Out of screening dozens of movies, speaking with voters and folks on the ground, and gauging audience and critical reception, I see five movies, particularly, following their festival bows with strong chances at best-picture nominations: Venice’s Tár and The Banshees of Inisherin, Telluride’s Women Talking and Empire of Light, and Toronto’s The Fabelmans. Some will run as less accessible critical darlings (Tár) while others will seek to overcome mixed reviews with very strong Academy appeals (Empire of Light). Certainly, more potential breakouts emerged than just those five, including The Whale and The Woman King, two less obvious-on-paper Oscar players (beyond their lead actors) that emerged as audience favorites, and prize-winning Cannes holdovers Triangle of Sadness and Decision to Leave. 

Tár’s Cate Blanchett and The Whale’s Brendan Fraser were introduced on the Lido to rave reviews for their performances and currently top the class in their respective lead-acting fields. As I see it, their top competition currently rests in earlier 2022 launches—Everything Everywhere All at Once’s Michelle Yeoh, who’s all over the festival circuit right now, and Elvis’s Austin Butler, who’s expected to campaign heavily this fall. Throw in other major actor introductions from the past few weeks—The Woman King’s Viola Davis, Empire of Light’s Olivia Colman, Banshees’ Colin Farrell—and we’ve got a lot more to talk about in these top categories than we did a few weeks ago. 
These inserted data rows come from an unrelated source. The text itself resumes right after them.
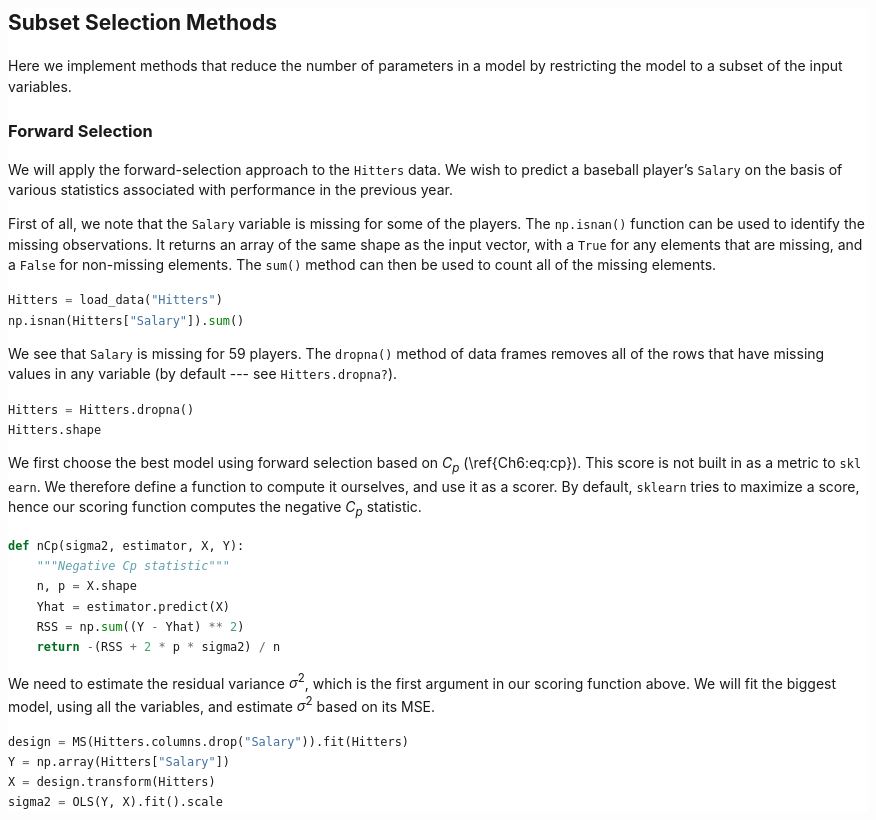 ## Subset Selection Methods

Here we implement methods that reduce the number of parameters in a
model by restricting the model to a subset of the input variables.

### Forward Selection

We will  apply the forward-selection approach to the  `Hitters`
data.  We wish to predict a baseball player’s `Salary` on the
basis of various statistics associated with performance in the
previous year.

First of all, we note that the `Salary` variable is missing for
some of the players.  The `np.isnan()`  function can be used to
identify the missing observations. It returns an array
of the same shape as the input vector, with a `True` for any elements that
are missing, and a `False` for non-missing elements.  The
`sum()`  method can then be used to count all of the
missing elements.

```python
Hitters = load_data("Hitters")
np.isnan(Hitters["Salary"]).sum()
```

We see that `Salary` is missing for 59 players. The
`dropna()`  method of data frames removes all of the rows that have missing
values in any variable (by default --- see  `Hitters.dropna?`).

```python
Hitters = Hitters.dropna()
Hitters.shape
```

We first choose the best model using forward selection based on $C_p$ (\\ref\{Ch6:eq:cp}). This score
is not built in as a metric to `sklearn`. We therefore define a function to compute it ourselves, and use
it as a scorer. By default, `sklearn` tries to maximize a score, hence
our scoring function  computes the negative $C_p$ statistic.

```python
def nCp(sigma2, estimator, X, Y):
    """Negative Cp statistic"""
    n, p = X.shape
    Yhat = estimator.predict(X)
    RSS = np.sum((Y - Yhat) ** 2)
    return -(RSS + 2 * p * sigma2) / n
```

We need to estimate the residual variance $\sigma^2$, which is the first argument in our scoring function above.
We will fit the biggest model, using all the variables, and estimate $\sigma^2$ based on its MSE.

```python
design = MS(Hitters.columns.drop("Salary")).fit(Hitters)
Y = np.array(Hitters["Salary"])
X = design.transform(Hitters)
sigma2 = OLS(Y, X).fit().scale
```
On the other side of this are films that didn’t hit as hoped, perhaps, looking for a kind of awards revival. In Toronto, The Son did not play well at all, after meeting a slightly better reception in Venice; Florian Zeller’s divisive follow-up to The Father faces a difficult road, but Hugh Jackman is still out there in the hope of crashing a fairly thin best-actor field. Netflix also saw disappointing bows for both White Noise and Bardo out of Venice; the former opens New York Film Festival later this month, where Noah Baumbach may meet a warmer reaction in his hometown, and the latter finds itself in a more severe mode of reassessment, as the length alone of Alejandro G. Iñárritu’s messy epic could prove prohibitive to recognition in top categories. News was better for the streamer in Toronto, where Knives Out sequel Glass Onionand the crime thriller The Good Nurse emerged as instant audience hits. 
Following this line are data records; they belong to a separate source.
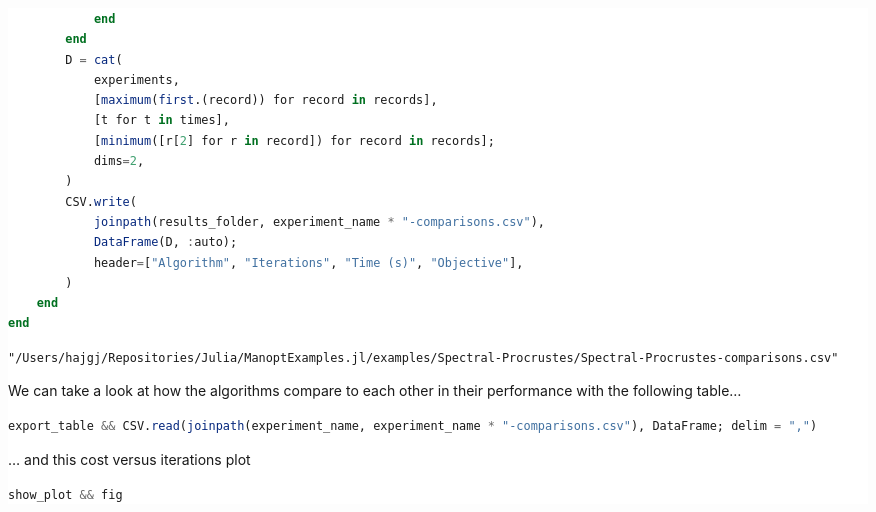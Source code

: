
 ``` julia
            end
        end
        D = cat(
            experiments,
            [maximum(first.(record)) for record in records],
            [t for t in times],
            [minimum([r[2] for r in record]) for record in records];
            dims=2,
        )
        CSV.write(
            joinpath(results_folder, experiment_name * "-comparisons.csv"),
            DataFrame(D, :auto);
            header=["Algorithm", "Iterations", "Time (s)", "Objective"],
        )
    end
end
```

    "/Users/hajgj/Repositories/Julia/ManoptExamples.jl/examples/Spectral-Procrustes/Spectral-Procrustes-comparisons.csv"

We can take a look at how the algorithms compare to each other in their performance with the following table…

``` julia
export_table && CSV.read(joinpath(experiment_name, experiment_name * "-comparisons.csv"), DataFrame; delim = ",")
```

… and this cost versus iterations plot

``` julia
show_plot && fig
```
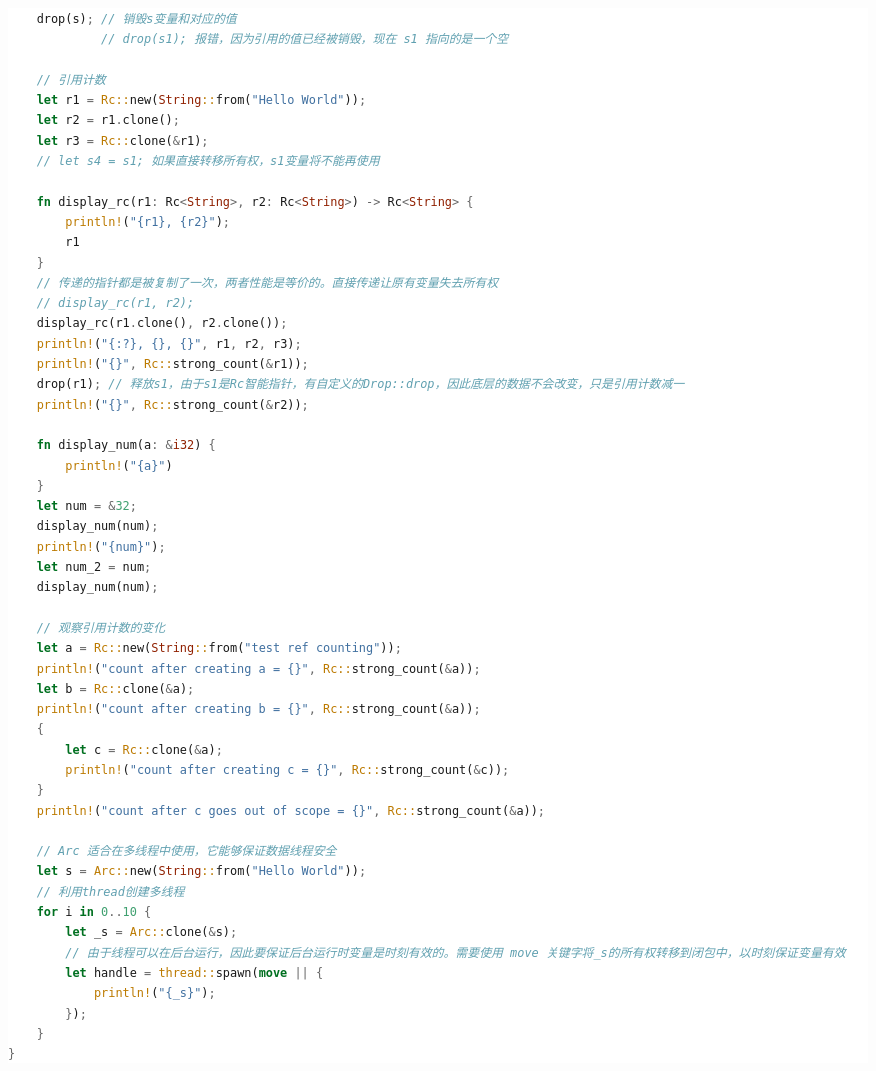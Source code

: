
```rust
    drop(s); // 销毁s变量和对应的值
             // drop(s1); 报错，因为引用的值已经被销毁，现在 s1 指向的是一个空

    // 引用计数
    let r1 = Rc::new(String::from("Hello World"));
    let r2 = r1.clone();
    let r3 = Rc::clone(&r1);
    // let s4 = s1; 如果直接转移所有权，s1变量将不能再使用

    fn display_rc(r1: Rc<String>, r2: Rc<String>) -> Rc<String> {
        println!("{r1}, {r2}");
        r1
    }
    // 传递的指针都是被复制了一次，两者性能是等价的。直接传递让原有变量失去所有权
    // display_rc(r1, r2);
    display_rc(r1.clone(), r2.clone());
    println!("{:?}, {}, {}", r1, r2, r3);
    println!("{}", Rc::strong_count(&r1));
    drop(r1); // 释放s1，由于s1是Rc智能指针，有自定义的Drop::drop，因此底层的数据不会改变，只是引用计数减一
    println!("{}", Rc::strong_count(&r2));

    fn display_num(a: &i32) {
        println!("{a}")
    }
    let num = &32;
    display_num(num);
    println!("{num}");
    let num_2 = num;
    display_num(num);

    // 观察引用计数的变化
    let a = Rc::new(String::from("test ref counting"));
    println!("count after creating a = {}", Rc::strong_count(&a));
    let b = Rc::clone(&a);
    println!("count after creating b = {}", Rc::strong_count(&a));
    {
        let c = Rc::clone(&a);
        println!("count after creating c = {}", Rc::strong_count(&c));
    }
    println!("count after c goes out of scope = {}", Rc::strong_count(&a));

    // Arc 适合在多线程中使用，它能够保证数据线程安全
    let s = Arc::new(String::from("Hello World"));
    // 利用thread创建多线程
    for i in 0..10 {
        let _s = Arc::clone(&s);
        // 由于线程可以在后台运行，因此要保证后台运行时变量是时刻有效的。需要使用 move 关键字将_s的所有权转移到闭包中，以时刻保证变量有效
        let handle = thread::spawn(move || {
            println!("{_s}");
        });
    }
}
```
Speaking of which: All eyes now, as I write this, on Toronto’s people’s choice award—nowadays, nearly always a harbinger of a best-picture nominee, and sometimes of the winner. Movies like Green Book and Jojo Rabbit were hit with mixed reviews in Toronto before winning that award, and then going on to win major Oscars. This year’s top three will surely feature a mix of expected top contenders, like Fabelmans and Banshees. But if a tearjerker like The Whale or a commercial crowdpleaser like Glass Onion, say, slots into Toronto’s top three? The race already gets a little more complicated—and we’ve got a long way to go.